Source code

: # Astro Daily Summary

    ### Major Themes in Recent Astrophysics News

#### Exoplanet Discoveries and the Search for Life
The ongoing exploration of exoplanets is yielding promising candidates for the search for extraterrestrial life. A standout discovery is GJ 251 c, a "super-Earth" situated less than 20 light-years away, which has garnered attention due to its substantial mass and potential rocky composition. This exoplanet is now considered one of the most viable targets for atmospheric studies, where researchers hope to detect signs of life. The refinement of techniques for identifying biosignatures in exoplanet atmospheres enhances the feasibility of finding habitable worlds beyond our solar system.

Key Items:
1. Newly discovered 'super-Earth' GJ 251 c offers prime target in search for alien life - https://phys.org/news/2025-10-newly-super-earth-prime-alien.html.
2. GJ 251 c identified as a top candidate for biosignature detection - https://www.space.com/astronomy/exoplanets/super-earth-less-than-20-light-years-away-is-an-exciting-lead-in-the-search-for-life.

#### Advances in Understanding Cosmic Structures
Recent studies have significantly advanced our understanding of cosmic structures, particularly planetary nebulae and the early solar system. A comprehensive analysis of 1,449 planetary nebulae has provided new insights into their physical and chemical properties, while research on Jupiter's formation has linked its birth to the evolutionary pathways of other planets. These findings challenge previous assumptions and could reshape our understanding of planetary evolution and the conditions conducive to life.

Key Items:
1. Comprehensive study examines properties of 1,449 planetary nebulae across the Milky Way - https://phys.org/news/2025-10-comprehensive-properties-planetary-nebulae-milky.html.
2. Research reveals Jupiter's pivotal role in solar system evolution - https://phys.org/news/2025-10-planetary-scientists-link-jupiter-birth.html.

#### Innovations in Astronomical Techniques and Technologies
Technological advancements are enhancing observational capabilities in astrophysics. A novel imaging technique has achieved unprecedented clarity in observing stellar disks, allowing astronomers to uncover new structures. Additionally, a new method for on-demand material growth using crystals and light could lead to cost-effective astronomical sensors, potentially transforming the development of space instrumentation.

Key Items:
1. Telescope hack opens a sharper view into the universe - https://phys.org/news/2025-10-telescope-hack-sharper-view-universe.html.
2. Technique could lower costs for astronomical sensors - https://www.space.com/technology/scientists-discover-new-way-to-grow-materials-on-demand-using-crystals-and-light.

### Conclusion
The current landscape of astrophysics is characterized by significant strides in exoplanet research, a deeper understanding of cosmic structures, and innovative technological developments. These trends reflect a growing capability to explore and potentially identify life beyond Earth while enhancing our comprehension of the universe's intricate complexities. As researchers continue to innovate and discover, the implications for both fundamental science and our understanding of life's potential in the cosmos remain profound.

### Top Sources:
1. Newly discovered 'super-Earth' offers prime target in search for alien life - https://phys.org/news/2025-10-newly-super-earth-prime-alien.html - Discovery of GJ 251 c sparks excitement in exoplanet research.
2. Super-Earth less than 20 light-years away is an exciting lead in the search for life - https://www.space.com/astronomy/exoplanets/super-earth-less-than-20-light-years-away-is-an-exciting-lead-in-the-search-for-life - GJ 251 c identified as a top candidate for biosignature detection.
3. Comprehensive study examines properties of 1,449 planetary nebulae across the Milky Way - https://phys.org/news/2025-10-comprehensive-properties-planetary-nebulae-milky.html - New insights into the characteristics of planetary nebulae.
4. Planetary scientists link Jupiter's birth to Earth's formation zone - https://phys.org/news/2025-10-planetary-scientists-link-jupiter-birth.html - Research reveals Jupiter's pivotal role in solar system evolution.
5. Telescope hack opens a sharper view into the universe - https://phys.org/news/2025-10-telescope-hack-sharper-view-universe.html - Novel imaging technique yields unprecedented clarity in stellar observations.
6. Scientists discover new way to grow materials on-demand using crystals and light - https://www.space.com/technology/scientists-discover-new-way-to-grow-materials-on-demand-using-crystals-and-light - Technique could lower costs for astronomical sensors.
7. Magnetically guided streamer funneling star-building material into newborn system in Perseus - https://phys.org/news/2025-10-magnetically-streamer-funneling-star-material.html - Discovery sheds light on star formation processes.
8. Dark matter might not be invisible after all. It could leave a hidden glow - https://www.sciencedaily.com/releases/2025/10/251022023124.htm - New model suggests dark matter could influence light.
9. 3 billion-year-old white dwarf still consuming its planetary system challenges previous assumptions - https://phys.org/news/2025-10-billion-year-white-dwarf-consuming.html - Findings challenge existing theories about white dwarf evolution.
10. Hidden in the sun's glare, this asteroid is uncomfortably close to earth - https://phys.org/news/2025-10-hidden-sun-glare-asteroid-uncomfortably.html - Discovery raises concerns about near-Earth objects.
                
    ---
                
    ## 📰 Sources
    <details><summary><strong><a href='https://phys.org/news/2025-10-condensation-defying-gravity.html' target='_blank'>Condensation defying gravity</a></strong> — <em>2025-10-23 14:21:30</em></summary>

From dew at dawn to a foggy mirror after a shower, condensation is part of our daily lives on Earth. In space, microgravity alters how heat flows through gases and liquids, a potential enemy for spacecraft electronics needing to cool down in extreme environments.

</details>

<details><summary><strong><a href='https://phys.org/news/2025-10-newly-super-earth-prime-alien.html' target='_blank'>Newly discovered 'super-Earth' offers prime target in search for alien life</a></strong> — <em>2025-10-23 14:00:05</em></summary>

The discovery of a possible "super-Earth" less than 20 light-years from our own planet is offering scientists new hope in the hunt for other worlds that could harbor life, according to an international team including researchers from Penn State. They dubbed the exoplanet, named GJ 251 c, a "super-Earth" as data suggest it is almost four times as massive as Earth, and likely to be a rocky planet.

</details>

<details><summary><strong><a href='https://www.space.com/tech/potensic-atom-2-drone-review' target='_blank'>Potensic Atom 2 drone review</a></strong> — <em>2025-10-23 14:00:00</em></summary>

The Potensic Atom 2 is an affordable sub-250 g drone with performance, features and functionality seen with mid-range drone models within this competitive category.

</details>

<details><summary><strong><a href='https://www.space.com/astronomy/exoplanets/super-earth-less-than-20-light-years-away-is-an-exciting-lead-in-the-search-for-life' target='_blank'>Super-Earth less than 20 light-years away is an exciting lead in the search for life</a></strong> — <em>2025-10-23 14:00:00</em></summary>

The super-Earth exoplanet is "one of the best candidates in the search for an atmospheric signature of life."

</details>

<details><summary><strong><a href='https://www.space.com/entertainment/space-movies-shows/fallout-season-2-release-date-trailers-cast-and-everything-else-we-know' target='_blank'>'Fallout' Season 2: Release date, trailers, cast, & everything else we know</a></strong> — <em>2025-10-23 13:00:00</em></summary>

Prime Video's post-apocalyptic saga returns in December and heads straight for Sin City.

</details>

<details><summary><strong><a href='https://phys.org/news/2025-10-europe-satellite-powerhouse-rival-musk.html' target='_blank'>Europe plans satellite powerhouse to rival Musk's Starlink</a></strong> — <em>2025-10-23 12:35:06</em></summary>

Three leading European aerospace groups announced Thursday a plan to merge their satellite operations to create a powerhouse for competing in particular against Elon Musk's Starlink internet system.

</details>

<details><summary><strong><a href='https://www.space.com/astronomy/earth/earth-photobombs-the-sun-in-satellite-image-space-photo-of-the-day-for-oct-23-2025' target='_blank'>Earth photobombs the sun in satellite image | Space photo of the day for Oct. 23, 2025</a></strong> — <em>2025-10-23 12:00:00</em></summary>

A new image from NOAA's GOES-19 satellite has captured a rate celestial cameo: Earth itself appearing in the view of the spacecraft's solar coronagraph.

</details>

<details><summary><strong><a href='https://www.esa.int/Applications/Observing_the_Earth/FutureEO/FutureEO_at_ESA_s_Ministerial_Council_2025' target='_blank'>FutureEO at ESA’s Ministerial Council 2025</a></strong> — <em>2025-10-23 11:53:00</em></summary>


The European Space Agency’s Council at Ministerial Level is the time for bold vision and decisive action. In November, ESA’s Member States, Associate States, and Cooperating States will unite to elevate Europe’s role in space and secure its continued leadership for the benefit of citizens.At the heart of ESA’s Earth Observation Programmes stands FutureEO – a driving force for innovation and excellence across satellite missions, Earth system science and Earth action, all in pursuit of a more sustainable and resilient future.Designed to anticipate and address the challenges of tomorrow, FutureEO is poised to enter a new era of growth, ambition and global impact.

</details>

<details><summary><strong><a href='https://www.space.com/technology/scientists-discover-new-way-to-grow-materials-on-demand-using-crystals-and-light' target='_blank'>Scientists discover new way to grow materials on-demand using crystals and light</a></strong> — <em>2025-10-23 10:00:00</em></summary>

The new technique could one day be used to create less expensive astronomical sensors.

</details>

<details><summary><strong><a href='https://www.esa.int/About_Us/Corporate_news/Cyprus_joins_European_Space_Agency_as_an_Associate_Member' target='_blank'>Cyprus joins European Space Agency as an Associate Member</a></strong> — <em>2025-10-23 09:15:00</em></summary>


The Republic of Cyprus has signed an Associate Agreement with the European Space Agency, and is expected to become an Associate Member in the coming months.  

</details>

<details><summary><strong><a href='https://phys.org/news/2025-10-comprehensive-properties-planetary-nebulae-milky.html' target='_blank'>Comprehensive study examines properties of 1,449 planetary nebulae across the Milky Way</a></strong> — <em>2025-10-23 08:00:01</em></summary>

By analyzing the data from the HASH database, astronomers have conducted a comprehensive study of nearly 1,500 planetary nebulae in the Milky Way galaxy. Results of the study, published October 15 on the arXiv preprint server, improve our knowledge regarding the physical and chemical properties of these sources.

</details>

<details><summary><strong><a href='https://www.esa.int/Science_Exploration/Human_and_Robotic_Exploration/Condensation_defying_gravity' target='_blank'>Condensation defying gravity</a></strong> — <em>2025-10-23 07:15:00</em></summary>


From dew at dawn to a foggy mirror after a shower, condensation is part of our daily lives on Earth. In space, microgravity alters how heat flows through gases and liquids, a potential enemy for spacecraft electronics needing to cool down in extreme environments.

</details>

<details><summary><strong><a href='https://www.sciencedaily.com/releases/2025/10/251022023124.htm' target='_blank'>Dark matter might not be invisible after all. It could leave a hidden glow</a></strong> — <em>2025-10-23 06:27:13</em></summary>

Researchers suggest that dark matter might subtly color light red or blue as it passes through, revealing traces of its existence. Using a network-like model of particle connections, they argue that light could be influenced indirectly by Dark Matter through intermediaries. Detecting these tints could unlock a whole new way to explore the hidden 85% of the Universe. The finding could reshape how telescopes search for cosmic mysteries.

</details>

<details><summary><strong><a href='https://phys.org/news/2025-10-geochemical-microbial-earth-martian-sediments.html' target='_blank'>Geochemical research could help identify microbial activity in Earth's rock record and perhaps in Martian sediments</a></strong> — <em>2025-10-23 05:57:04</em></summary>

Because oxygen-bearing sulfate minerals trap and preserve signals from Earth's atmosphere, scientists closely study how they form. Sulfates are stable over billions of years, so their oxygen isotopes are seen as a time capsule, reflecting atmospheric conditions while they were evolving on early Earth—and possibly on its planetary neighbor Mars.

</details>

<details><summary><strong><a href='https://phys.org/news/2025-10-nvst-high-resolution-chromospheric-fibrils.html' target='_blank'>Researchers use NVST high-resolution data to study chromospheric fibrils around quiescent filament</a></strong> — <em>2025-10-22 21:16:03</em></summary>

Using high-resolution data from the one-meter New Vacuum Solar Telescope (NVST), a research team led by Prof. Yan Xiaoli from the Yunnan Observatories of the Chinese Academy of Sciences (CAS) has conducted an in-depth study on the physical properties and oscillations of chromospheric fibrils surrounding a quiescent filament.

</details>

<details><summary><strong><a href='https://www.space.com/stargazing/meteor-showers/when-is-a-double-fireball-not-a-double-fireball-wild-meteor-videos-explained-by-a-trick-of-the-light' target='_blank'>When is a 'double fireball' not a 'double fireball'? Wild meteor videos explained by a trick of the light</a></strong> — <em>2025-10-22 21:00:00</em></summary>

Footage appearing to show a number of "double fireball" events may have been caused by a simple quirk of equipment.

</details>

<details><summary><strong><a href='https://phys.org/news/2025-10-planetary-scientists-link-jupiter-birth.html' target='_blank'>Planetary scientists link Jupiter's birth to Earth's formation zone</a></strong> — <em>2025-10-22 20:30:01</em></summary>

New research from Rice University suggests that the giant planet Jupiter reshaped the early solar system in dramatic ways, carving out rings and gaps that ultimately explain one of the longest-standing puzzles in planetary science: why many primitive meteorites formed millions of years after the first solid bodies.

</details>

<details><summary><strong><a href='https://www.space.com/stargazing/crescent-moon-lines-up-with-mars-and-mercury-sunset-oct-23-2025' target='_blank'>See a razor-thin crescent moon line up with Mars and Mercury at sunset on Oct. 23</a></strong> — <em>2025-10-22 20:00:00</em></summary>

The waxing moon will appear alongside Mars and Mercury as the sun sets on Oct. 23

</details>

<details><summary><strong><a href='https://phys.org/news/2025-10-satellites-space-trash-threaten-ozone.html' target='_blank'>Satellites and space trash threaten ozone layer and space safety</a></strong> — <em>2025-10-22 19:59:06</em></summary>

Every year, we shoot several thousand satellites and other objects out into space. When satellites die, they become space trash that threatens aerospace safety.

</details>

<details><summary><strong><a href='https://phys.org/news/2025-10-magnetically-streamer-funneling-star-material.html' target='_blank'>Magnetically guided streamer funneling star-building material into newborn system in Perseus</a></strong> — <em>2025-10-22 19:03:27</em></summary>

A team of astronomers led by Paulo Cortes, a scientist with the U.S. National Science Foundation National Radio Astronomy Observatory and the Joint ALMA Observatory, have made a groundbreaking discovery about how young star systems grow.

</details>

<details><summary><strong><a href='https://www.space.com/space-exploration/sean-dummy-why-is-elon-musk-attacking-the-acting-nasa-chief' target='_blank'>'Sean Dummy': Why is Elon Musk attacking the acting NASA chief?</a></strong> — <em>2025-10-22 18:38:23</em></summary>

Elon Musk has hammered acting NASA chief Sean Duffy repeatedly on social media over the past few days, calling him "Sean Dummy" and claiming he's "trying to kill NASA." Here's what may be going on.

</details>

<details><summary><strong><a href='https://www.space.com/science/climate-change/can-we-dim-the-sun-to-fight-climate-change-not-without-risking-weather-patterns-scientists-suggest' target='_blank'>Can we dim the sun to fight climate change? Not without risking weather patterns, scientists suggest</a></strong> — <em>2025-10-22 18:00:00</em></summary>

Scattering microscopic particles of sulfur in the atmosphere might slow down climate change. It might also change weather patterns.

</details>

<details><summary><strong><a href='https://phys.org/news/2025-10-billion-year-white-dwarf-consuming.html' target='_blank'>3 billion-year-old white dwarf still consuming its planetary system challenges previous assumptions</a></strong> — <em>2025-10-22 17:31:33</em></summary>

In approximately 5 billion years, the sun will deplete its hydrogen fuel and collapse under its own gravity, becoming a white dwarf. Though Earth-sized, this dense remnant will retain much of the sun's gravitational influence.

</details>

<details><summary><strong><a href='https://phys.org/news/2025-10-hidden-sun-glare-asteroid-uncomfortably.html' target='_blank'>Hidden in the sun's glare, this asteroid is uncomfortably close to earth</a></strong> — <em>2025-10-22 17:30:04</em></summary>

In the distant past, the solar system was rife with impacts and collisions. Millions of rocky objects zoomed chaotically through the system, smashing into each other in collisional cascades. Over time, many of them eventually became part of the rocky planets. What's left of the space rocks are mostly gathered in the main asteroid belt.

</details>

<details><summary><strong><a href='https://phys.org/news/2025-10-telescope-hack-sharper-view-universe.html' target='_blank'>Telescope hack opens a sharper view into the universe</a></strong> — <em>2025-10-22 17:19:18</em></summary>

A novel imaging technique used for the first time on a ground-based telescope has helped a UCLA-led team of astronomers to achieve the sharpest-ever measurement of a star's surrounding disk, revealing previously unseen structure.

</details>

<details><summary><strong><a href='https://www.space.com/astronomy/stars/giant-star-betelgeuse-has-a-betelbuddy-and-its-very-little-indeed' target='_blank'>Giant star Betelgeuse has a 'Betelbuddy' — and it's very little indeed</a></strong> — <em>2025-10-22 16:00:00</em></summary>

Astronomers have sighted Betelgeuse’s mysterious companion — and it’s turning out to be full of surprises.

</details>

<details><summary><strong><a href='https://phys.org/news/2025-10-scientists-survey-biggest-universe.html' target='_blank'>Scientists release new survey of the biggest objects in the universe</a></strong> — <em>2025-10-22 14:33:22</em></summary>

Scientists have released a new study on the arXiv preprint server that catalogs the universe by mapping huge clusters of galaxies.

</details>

• • • • • • •

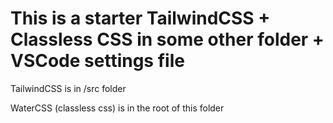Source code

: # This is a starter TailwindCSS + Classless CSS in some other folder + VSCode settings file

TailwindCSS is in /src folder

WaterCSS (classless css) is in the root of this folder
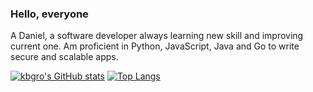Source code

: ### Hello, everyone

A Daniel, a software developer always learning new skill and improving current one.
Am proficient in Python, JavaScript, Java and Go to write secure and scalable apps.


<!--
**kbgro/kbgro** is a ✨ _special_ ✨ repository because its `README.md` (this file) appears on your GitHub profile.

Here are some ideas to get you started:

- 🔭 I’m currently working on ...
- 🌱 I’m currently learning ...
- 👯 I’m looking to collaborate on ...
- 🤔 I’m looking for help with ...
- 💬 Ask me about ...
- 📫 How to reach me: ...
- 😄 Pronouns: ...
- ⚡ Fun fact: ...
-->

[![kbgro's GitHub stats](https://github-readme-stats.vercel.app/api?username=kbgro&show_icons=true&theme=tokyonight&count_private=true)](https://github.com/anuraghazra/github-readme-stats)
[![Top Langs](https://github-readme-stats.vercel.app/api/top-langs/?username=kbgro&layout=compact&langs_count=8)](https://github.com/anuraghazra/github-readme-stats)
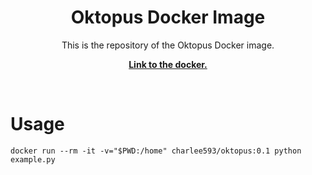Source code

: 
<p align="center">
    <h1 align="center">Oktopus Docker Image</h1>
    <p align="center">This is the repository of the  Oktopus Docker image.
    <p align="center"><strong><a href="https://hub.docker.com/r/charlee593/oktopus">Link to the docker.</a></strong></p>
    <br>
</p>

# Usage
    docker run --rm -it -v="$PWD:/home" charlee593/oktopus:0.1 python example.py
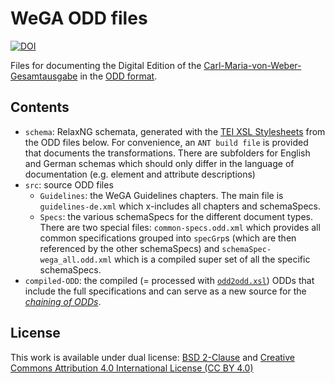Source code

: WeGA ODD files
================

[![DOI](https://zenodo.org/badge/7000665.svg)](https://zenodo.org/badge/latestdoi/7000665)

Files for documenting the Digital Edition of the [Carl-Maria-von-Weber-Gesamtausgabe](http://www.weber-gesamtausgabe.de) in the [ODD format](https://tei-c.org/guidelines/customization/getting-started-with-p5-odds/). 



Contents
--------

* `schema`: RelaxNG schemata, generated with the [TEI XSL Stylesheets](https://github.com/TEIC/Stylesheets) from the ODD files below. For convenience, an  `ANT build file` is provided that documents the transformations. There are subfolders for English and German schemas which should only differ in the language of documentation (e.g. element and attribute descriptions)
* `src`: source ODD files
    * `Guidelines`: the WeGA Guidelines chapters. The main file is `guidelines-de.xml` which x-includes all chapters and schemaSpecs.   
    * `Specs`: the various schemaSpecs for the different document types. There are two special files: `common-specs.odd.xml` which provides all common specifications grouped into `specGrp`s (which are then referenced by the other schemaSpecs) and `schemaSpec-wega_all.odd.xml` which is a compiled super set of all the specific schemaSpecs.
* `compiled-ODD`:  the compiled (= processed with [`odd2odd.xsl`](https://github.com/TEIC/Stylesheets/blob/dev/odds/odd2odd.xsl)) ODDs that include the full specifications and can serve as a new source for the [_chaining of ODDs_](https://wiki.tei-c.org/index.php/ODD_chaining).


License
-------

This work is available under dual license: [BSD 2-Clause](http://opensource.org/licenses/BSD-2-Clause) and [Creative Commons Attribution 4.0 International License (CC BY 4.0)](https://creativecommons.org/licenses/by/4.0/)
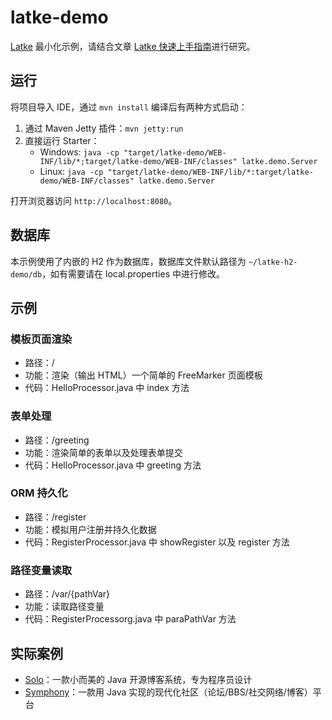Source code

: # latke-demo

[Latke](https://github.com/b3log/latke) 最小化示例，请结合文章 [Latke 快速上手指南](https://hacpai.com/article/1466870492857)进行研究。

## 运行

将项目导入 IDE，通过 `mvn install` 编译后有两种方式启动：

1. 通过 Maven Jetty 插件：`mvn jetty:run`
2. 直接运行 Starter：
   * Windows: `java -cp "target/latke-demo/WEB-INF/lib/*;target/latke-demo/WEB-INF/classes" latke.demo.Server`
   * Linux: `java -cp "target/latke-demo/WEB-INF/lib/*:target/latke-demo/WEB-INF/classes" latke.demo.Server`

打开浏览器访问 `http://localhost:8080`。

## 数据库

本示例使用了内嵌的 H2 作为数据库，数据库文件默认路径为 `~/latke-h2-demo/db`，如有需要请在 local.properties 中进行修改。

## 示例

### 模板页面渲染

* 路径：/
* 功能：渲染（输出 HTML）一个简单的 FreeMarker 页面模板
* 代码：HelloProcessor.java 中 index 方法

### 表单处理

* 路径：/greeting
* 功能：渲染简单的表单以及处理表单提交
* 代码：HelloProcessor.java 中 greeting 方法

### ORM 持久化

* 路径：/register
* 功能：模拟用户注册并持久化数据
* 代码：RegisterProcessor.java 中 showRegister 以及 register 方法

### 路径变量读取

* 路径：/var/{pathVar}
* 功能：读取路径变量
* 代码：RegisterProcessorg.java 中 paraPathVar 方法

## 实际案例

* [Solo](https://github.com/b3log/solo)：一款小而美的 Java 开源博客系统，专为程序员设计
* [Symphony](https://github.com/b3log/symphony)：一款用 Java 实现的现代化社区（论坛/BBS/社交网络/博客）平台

• • • • • • •

Task description - Within these records, how many lines include the word "defying"? The reply should be that number alone.

Result - 2